**The problem:**
Go through the entries below. Copy out every line that contains "apikey".

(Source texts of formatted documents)
*** Begin section ***
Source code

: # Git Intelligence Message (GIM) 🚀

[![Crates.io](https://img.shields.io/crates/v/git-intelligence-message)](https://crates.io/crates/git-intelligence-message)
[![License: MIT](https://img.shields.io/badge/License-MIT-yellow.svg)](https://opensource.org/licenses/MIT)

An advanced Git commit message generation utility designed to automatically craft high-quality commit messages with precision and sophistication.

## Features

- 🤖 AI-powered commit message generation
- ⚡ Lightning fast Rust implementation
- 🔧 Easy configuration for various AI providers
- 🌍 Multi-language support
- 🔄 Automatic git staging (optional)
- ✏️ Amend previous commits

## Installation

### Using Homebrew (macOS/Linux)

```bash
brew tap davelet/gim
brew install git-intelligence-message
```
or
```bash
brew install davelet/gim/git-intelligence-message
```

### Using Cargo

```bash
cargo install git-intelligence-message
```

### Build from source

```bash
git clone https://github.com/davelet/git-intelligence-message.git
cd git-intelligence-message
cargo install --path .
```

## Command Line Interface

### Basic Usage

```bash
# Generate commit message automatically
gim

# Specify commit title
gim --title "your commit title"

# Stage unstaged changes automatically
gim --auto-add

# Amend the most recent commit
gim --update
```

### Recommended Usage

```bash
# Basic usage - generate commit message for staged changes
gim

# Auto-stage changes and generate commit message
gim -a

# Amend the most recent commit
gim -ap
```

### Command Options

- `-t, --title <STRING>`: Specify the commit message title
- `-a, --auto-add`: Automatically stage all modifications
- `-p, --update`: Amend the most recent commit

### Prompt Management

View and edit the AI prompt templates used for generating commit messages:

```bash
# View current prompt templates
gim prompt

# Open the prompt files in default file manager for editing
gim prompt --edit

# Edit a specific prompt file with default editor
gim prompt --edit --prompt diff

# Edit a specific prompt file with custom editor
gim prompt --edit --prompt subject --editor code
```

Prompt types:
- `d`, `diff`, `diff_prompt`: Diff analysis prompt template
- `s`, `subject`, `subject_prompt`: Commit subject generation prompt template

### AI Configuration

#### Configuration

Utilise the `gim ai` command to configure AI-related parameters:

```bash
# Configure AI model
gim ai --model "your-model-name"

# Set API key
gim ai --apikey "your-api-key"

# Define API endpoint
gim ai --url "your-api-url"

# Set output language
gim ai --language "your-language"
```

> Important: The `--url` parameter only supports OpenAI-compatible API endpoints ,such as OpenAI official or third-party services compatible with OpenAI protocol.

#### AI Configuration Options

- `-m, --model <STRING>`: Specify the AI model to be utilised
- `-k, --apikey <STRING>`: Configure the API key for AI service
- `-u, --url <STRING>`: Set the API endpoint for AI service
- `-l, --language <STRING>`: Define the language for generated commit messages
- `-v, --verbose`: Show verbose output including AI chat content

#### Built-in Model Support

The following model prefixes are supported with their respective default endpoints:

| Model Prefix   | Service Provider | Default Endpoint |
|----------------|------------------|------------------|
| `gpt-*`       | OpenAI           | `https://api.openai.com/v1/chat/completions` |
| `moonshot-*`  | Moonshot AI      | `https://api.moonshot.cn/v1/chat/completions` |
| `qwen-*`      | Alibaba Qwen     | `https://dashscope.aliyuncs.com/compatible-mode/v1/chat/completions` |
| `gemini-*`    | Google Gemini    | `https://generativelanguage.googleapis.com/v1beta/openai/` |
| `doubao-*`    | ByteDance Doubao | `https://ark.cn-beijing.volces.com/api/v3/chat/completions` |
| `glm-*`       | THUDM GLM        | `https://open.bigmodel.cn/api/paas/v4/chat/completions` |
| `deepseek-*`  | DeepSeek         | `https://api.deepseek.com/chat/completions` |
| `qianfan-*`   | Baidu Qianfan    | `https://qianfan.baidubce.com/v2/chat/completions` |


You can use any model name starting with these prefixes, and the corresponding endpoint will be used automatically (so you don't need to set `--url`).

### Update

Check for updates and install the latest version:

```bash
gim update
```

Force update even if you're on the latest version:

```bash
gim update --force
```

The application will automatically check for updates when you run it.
*** End section ***
*** Begin section ***
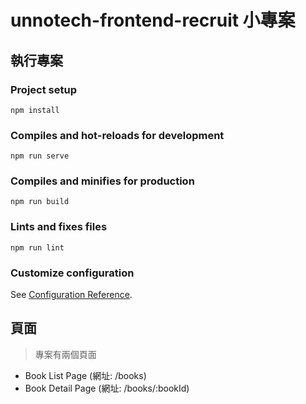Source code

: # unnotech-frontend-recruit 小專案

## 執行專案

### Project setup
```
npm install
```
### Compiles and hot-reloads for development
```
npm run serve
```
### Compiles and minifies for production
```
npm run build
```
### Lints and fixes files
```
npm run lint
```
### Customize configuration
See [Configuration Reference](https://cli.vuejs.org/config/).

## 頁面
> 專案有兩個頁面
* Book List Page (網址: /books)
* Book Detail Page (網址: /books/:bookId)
*** End section ***
*** Begin section ***
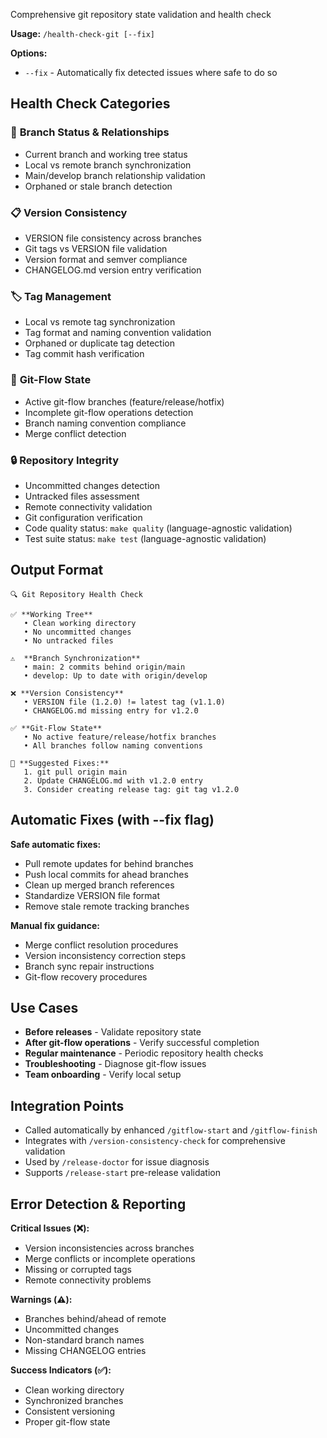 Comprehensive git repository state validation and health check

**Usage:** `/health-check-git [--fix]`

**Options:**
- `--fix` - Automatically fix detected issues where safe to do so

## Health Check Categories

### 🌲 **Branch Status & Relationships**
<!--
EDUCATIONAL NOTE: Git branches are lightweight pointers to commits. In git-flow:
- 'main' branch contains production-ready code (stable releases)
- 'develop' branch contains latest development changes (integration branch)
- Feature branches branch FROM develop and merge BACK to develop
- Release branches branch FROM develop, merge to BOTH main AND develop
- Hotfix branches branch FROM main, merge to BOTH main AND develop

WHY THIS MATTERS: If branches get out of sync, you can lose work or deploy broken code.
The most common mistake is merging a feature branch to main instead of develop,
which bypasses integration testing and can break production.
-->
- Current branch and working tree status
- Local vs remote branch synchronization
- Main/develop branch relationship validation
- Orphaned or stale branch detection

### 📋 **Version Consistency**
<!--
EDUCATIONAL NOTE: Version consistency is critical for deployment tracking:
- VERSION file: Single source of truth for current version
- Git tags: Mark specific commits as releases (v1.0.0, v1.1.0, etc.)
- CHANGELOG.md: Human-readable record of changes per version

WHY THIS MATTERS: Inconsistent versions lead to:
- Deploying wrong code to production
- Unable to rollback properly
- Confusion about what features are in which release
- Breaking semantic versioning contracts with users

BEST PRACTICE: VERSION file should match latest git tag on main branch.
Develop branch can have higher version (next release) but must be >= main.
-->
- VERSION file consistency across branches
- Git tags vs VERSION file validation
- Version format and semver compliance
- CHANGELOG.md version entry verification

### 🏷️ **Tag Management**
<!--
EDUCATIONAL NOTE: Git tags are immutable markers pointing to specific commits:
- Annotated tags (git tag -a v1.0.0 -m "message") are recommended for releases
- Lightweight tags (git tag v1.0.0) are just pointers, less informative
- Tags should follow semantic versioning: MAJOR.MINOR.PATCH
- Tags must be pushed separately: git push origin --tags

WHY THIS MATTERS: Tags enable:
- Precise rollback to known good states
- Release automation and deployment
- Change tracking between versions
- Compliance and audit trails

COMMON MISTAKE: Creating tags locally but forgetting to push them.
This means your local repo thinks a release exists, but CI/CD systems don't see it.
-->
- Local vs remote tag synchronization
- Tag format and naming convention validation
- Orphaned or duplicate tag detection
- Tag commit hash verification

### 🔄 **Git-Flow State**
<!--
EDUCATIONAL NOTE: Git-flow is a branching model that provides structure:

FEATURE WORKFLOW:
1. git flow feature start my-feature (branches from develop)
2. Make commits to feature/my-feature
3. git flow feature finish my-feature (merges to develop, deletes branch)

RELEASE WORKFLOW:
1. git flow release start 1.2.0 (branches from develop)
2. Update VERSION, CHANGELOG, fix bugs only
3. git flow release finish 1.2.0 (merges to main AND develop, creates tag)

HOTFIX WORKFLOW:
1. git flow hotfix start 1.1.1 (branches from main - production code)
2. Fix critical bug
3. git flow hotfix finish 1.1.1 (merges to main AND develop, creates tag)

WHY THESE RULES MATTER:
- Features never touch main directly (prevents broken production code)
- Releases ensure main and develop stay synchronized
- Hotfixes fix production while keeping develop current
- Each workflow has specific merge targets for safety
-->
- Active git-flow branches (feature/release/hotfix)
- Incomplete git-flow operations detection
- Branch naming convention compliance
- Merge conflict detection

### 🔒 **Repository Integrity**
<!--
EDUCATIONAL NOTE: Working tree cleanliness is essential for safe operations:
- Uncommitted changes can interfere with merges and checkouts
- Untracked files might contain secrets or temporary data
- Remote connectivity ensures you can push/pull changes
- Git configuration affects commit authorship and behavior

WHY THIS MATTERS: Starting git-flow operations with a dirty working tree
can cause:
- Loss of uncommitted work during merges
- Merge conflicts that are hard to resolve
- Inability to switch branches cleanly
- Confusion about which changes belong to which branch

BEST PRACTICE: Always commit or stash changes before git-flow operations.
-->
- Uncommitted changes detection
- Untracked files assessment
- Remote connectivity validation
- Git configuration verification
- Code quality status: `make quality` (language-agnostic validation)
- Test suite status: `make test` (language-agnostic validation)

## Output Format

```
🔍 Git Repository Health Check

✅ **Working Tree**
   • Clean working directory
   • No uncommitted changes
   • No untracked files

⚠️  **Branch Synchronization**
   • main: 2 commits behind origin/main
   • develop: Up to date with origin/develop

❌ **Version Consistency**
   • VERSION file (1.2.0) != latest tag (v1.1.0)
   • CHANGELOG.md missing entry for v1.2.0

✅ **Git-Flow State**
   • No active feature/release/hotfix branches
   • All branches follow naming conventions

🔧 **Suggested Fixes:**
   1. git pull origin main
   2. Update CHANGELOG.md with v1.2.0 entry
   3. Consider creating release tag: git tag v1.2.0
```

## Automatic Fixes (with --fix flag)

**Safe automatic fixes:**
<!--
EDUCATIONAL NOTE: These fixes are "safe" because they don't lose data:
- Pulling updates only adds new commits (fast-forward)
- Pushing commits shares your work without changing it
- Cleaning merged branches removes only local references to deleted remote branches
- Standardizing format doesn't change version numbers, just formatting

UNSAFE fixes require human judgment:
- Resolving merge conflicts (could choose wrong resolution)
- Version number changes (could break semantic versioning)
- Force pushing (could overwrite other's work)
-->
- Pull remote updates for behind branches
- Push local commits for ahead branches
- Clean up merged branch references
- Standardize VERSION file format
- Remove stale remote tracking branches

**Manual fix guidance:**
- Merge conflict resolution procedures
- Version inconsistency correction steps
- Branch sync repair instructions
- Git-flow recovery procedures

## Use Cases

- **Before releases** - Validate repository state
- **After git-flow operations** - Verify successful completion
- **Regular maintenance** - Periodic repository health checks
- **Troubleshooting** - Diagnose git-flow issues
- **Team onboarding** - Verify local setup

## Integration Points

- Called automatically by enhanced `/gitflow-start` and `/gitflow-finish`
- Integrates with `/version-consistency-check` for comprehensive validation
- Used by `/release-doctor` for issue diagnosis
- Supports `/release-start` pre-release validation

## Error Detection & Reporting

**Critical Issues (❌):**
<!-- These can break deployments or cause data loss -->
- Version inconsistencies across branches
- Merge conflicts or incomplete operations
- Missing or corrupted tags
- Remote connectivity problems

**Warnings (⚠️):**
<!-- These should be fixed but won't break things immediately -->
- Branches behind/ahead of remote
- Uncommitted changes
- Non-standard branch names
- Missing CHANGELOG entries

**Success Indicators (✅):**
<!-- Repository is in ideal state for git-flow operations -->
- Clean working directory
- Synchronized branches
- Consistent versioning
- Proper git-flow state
*** End section ***
**Reply to the task:**
gim ai --apikey "your-api-key"
- `-k, --apikey <STRING>`: Configure the API key for AI service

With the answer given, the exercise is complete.